Catch My Products

Catch My Products
Click on the image to visit Catch My Products.

My humorous thoughts about life.

"My Humorous Thoughts About Life" Humor - Humor - Humor - Humor - Humor - Humor - Humor - Humor - Humor- Humor - Humor - Humor - Humor - Humor - Humor - Humor - Humor - Humor -Humor - Humor - Humor - Humor - Humor - Humor - Humor - Humor - Humor - Humor
Showing posts with label slang. Show all posts
Showing posts with label slang. Show all posts

Wednesday, April 24, 2013

#AtoZ: U Urban Dictionary

One can define kid speak with the help of Urban Dictionary.
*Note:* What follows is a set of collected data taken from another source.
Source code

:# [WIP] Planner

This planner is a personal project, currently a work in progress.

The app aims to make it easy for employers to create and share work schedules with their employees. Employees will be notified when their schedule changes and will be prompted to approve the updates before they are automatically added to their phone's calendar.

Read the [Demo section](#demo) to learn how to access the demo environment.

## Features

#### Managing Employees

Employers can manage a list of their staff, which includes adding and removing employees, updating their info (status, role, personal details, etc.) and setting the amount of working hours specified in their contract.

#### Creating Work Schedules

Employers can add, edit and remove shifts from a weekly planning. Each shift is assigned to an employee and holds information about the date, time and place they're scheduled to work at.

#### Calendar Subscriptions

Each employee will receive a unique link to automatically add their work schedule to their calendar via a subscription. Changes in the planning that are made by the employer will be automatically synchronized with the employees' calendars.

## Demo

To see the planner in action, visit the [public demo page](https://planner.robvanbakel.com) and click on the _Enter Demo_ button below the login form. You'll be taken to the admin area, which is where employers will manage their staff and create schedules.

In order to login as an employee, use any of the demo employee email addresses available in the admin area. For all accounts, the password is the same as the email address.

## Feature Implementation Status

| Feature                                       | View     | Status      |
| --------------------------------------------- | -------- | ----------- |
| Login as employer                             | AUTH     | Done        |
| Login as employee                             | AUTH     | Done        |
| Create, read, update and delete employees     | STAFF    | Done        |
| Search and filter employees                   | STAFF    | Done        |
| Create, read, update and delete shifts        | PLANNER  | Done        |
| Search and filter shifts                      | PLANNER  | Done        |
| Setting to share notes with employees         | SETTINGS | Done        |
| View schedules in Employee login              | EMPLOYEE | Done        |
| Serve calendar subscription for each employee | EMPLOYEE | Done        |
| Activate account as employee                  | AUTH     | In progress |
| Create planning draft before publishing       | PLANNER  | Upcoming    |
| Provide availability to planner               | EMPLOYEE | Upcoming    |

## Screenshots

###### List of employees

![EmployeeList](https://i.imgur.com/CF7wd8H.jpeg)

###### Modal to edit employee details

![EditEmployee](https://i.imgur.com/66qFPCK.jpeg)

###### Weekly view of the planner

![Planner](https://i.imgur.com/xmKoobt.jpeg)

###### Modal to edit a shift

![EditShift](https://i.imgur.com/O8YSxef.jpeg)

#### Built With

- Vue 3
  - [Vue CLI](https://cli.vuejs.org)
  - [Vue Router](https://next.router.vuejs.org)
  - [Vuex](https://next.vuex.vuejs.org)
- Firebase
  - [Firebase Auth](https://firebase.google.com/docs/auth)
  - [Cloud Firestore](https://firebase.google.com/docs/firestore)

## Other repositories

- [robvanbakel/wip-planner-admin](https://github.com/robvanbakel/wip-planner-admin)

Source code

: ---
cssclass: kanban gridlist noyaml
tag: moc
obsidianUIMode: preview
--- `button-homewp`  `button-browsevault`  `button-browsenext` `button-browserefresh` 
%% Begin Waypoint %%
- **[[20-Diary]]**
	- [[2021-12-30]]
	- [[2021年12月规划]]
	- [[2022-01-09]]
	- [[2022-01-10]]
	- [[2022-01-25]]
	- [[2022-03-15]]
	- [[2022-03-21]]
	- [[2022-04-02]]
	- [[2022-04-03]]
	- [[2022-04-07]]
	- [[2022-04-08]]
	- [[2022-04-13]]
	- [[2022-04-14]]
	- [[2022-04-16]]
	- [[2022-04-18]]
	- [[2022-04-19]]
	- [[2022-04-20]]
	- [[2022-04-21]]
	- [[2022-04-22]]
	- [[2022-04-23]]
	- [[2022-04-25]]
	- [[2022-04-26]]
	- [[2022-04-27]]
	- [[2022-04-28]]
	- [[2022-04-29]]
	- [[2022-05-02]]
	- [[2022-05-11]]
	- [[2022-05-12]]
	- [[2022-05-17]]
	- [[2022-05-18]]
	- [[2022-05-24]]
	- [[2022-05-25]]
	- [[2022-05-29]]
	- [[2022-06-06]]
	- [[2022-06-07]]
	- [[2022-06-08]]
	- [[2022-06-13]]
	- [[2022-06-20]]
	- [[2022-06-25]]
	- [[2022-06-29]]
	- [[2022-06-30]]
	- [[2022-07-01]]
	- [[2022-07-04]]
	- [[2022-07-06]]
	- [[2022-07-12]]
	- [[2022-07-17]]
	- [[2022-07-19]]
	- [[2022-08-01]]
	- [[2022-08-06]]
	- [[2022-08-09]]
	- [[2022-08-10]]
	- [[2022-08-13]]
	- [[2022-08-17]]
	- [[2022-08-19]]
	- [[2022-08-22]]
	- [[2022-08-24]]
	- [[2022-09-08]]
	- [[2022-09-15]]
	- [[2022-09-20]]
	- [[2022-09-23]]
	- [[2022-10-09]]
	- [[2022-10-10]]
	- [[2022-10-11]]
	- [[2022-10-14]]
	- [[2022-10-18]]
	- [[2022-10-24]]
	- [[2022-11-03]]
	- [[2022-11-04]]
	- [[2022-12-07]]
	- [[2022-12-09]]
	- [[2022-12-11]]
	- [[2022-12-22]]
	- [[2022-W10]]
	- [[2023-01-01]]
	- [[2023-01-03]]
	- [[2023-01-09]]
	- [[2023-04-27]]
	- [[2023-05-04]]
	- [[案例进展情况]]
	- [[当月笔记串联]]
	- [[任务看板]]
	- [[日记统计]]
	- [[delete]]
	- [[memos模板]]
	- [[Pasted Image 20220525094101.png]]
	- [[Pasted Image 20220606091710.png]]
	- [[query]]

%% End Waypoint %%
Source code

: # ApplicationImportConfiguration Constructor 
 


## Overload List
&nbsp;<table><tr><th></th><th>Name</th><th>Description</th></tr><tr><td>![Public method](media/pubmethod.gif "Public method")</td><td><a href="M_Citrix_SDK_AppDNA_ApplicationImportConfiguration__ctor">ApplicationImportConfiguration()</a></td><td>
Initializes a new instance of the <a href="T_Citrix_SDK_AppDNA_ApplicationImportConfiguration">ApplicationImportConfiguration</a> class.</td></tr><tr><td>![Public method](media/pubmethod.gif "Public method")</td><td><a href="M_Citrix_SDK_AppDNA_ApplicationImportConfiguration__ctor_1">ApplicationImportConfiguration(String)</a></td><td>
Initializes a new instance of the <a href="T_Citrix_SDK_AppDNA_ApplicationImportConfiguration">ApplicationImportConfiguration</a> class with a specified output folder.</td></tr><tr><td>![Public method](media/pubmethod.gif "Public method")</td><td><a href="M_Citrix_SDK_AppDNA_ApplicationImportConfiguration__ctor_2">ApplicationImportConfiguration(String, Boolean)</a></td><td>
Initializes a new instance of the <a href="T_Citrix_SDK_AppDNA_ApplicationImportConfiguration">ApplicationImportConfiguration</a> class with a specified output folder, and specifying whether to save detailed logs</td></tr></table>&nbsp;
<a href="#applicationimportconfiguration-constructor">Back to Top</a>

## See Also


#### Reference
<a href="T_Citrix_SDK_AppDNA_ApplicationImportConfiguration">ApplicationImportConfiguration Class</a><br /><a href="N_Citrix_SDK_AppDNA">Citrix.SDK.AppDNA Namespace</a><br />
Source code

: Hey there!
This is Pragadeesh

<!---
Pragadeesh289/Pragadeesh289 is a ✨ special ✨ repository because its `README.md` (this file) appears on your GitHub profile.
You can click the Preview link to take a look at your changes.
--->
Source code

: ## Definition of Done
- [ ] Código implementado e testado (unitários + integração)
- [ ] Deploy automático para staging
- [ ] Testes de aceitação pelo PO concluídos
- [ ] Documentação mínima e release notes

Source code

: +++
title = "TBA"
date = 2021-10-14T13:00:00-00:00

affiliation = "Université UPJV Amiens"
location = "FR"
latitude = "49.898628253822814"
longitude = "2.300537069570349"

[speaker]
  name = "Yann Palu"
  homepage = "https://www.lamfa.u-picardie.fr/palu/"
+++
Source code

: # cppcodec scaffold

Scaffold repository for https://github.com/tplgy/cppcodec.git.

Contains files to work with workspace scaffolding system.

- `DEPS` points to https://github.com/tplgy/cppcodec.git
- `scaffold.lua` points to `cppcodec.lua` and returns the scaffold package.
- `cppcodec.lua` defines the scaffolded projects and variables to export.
To tap into this wealth of information, just enter a word, and the definition pops up. 


For example, neathage is the opposite of cleavage. I didn't even know there was a word for a woman's boob hanging out from the bottom of her shirt.
  
Or an Introdouche is someone who introduces himself by bragging about useless accomplishments. You can also achieve introdouche status by introducing your girlfriend as a "friend."
 
Furthermore, spend some time with Urban Dictionary, and you'll find gazillion different types of boogers: phantom, bloody, leaf, runaway, happy, ten dollar, ingrown, bat, or cape––the list goes on and on. 

I'm not sure if my kids know all the definitions at Urban Dictionary, but they are upstanding citizens who would never wheez the juice or become illegal gymigrants.



So whether you want to achieve coolness or to understand what your son means when he asks you to text poon to his friend, check out Urban Dictionary.